Two management teams have been assigned to it, with 500 personnel battling the fire backed by 24 helicopters and 115 pieces of heavy equipment.
The Elephant Hill fire is now mapped at 168 thousand and 92 hectares and is 25 per cent contained.
The fire continues to burn away from Loon Lake, resulting in the lifting of the evacuation order there effective early Sunday afternoon.
However, the evacuation alert continues because there is still fire activity in the area.
As well, the Wildfire Service has increased the area restriction surrounding it to keep new people from entering the fire zone.

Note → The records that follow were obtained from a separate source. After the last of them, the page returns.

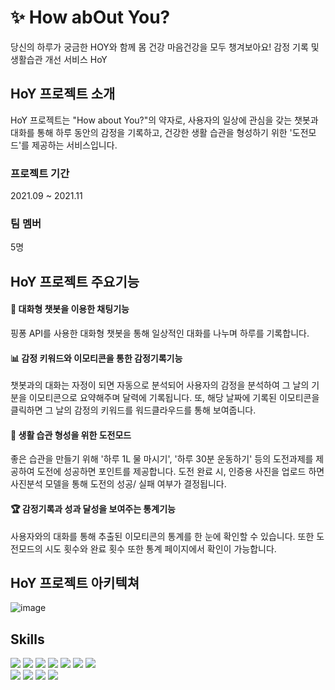 # ✨ How abOut You? 
당신의 하루가 궁금한 HOY와 함께 몸 건강 마음건강을 모두 챙겨보아요!
감정 기록 및 생활습관 개선 서비스 HoY

HoY 프로젝트 소개 
-------------

HoY 프로젝트는 "How about You?"의 약자로, 사용자의 일상에 관심을 갖는 챗봇과 대화를 통해 하루 동안의 감정을 기록하고, 
건강한 생활 습관을 형성하기 위한 '도전모드'를 제공하는 서비스입니다. 

### 프로젝트 기간
2021.09 ~ 2021.11

### 팀 멤버
5명

HoY 프로젝트 주요기능
-------------
#### 🤗 대화형 챗봇을 이용한 채팅기능
  핑퐁 API를 사용한 대화형 챗봇을 통해 일상적인 대화를 나누며 하루를 기록합니다.
  
#### 📊 감정 키워드와 이모티콘을 통한 감정기록기능
  챗봇과의 대화는 자정이 되면 자동으로 분석되어 사용자의 감정을 분석하여 그 날의 기분을 이모티콘으로 요약해주며 달력에 기록됩니다.
  또, 해당 날짜에 기록된 이모티콘을 클릭하면 그 날의 감정의 키워드를 워드클라우드를 통해 보여줍니다.

#### 🎾 생활 습관 형성을 위한 도전모드
  좋은 습관을 만들기 위해 '하루 1L 물 마시기', '하루 30분 운동하기' 등의 도전과제를 제공하여 도전에 성공하면 포인트를 제공합니다.
  도전 완료 시, 인증용 사진을 업로드 하면 사진분석 모델을 통해 도전의 성공/ 실패 여부가 결정됩니다.

#### 🏆 감정기록과 성과 달성을 보여주는 통계기능
  사용자와의 대화를 통해 추출된 이모티콘의 통계를 한 눈에 확인할 수 있습니다. 또한 도전모드의 시도 횟수와 완료 횟수 또한 통계 페이지에서 확인이 가능합니다.
  

HoY 프로젝트 아키텍쳐
-------------
![image](https://github.com/warmsy/HOY/assets/87452600/59043997-8d72-4167-ba7e-1a5f1191f0d5)


Skills
-------------
<img src="https://img.shields.io/badge/java-007396?style=for-the-badge&logo=java&logoColor=white">   <img src="https://img.shields.io/badge/Python-3776AB?style=for-the-badge&logo=Python&logoColor=white">  <img src="https://img.shields.io/badge/Spring-6DB33F?style=for-the-badge&logo=Spring&logoColor=white">  <img src="https://img.shields.io/badge/mysql-4479A1?style=for-the-badge&logo=mysql&logoColor=white">  <img src="https://img.shields.io/badge/html-E34F26?style=for-the-badge&logo=html5&logoColor=white">  <img src="https://img.shields.io/badge/css-1572B6?style=for-the-badge&logo=css3&logoColor=white">  <img src="https://img.shields.io/badge/javascript-F7DF1E?style=for-the-badge&logo=javascript&logoColor=black">  
<img src="https://img.shields.io/badge/jquery-0769AD?style=for-the-badge&logo=jquery&logoColor=white">  <img src="https://img.shields.io/badge/github-181717?style=for-the-badge&logo=github&logoColor=white">    <img src="https://img.shields.io/badge/apache tomcat-F8DC75?style=for-the-badge&logo=apachetomcat&logoColor=white">    <img src="https://img.shields.io/badge/flask-000000?style=for-the-badge&logo=flask&logoColor=white">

The Hanceville-Riske Creek fire south of Highway 20 in the Cariboo has increased slightly to 227 thousand hectares – much of that due to mapping.
Fire crews have made some progress on it and it is now 25 per cent contained.
In the Coastal Fire region, a new fire that broke out last night near Harrison Lake tripled in size overnight to about 20 hectares.
The Slollicum Creek fire is 12 kilometres northeast of Harrison Lake burning on the east side of the lake.
It is separate from the 202 hectare fire that has been burning sine July and is not in an area where it threatens any communities.
Twenty-three firefighters and 4 helicopters have been assigned to it.
As of today, 137 fires are burning in the province, including 12 fires that started Saturday – none of which is considered significant.
The number of fires since April 1st is one thousand and 57, having covered a record 981 thousand hectares of land.
The cost of fighting those fires has risen to 345.3 million dollars.
Three thousand 600 personnel are fighting the fires, including 550 from out of province.
The RCMP have 2000 members and employees, including municipal officers assigned to it to assist in public safety management in the fire zones.
Officers from the the Northwest Territories and Yukon arrived today to assist.
Twenty-five evacuation orders remain in effect, affecting approximately 3800 people, while the number of alerts is 35 affecting some 9700 people.